→ **WHAT NEEDS TO BE DONE**
Please copy every line from the following entries in which the word "simple" appears.

→ **EXERCISE MATERIAL**
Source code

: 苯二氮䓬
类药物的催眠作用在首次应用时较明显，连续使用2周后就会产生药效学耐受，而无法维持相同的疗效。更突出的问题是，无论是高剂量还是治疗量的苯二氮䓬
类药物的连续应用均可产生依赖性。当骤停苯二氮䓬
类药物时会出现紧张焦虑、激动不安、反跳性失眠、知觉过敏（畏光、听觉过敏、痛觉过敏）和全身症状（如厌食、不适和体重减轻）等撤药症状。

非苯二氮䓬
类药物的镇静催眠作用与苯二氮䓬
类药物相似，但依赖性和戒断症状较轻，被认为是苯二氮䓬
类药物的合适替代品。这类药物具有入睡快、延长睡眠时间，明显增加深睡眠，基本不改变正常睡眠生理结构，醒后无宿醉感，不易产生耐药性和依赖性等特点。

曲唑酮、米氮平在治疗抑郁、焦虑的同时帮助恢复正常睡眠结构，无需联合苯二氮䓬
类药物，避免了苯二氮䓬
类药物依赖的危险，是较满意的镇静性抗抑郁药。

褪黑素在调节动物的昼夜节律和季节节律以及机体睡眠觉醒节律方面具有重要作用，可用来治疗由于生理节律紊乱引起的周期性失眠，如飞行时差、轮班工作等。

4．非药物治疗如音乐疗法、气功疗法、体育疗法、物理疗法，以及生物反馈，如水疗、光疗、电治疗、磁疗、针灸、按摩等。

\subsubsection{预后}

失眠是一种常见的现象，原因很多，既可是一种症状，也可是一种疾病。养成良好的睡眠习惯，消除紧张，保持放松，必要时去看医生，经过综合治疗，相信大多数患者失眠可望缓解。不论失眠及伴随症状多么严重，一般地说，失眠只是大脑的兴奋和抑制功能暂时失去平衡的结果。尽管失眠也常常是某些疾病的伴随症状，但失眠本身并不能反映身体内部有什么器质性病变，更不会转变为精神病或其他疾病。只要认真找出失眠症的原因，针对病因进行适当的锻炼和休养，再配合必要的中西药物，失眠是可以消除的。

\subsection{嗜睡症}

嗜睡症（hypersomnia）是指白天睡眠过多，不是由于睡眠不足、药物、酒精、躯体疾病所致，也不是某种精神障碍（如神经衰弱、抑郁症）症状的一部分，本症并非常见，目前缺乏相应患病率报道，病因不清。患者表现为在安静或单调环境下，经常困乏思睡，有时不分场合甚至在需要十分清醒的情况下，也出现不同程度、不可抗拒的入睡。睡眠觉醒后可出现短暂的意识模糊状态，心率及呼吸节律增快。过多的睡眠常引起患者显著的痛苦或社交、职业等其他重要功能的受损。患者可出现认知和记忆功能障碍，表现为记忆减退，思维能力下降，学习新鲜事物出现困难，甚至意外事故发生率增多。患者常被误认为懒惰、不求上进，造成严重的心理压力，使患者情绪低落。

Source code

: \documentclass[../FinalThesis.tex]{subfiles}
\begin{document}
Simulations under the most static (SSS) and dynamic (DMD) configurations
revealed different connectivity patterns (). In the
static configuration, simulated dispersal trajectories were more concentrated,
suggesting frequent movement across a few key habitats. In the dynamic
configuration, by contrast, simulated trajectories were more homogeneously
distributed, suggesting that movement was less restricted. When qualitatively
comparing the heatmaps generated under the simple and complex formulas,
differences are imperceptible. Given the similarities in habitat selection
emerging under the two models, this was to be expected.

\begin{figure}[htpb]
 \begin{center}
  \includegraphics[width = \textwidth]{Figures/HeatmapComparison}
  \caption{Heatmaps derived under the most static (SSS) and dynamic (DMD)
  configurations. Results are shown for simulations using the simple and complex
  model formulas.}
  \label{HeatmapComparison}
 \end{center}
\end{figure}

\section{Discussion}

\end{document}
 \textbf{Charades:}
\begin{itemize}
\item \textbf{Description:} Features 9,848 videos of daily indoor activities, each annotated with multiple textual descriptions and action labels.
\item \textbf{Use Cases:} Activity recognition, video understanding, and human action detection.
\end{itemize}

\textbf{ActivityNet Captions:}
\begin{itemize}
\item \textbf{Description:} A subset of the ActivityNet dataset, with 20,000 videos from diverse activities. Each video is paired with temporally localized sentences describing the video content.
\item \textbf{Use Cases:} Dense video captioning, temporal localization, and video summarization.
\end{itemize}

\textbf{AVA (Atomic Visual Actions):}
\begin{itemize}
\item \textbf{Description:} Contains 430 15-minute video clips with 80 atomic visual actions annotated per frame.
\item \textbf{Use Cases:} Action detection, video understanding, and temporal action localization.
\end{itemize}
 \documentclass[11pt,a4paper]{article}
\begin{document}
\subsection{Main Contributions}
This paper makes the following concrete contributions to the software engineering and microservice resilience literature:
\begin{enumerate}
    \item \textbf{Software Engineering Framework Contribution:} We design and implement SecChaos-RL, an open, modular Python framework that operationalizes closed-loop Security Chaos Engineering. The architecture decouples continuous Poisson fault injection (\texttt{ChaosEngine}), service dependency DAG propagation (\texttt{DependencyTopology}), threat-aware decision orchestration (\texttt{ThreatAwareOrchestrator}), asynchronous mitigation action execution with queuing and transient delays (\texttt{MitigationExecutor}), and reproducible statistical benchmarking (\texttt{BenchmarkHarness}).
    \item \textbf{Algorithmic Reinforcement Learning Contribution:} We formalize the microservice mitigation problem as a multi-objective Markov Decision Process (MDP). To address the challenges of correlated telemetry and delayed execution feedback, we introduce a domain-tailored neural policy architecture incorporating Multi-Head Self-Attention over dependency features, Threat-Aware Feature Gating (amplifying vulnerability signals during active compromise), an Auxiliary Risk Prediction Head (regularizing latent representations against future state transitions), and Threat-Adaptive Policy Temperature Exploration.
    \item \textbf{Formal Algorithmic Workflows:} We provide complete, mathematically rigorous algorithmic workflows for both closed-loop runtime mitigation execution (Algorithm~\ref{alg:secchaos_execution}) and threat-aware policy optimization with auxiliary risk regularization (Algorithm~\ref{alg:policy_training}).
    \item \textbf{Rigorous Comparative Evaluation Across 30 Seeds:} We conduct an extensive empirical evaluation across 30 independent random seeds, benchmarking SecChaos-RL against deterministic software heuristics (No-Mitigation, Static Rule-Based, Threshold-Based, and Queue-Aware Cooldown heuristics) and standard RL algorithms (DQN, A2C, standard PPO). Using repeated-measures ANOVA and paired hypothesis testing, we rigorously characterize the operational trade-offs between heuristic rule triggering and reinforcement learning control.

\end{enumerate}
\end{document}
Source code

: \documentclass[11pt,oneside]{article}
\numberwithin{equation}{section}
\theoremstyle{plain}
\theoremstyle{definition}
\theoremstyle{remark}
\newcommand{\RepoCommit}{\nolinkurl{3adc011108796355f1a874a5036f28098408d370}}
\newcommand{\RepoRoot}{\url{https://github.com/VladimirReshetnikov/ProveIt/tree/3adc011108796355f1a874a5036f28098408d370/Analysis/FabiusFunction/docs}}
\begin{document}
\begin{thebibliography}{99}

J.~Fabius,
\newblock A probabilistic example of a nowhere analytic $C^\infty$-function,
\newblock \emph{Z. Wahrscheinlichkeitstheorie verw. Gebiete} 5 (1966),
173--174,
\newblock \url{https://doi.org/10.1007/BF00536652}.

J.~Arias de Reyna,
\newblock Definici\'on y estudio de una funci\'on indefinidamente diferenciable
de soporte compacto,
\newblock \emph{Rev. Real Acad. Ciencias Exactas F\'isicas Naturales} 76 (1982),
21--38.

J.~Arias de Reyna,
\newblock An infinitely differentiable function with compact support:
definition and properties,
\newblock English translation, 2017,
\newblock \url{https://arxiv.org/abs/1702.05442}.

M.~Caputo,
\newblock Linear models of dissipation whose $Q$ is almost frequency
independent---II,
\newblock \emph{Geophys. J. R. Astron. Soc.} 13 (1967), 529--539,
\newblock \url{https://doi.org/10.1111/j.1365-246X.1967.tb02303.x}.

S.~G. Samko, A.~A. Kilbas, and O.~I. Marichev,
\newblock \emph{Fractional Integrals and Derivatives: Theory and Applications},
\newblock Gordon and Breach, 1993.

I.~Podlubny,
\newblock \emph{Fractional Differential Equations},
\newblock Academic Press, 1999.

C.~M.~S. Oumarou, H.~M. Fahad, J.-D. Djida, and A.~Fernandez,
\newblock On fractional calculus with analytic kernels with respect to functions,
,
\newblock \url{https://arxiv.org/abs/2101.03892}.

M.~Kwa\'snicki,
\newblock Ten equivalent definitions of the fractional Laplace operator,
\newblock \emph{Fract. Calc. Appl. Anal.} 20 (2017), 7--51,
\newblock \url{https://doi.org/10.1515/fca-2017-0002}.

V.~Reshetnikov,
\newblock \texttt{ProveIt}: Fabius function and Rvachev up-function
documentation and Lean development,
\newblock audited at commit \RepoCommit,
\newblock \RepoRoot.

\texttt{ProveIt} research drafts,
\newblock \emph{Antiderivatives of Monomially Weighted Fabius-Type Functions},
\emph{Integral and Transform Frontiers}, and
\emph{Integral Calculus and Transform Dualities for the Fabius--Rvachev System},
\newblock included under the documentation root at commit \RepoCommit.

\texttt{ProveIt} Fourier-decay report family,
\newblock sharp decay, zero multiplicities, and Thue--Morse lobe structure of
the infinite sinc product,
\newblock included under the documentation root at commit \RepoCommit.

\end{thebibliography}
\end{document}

→ **YOUR RESPONSE**
comparing the heatmaps generated under the simple and complex formulas,
  configurations. Results are shown for simulations using the simple and complex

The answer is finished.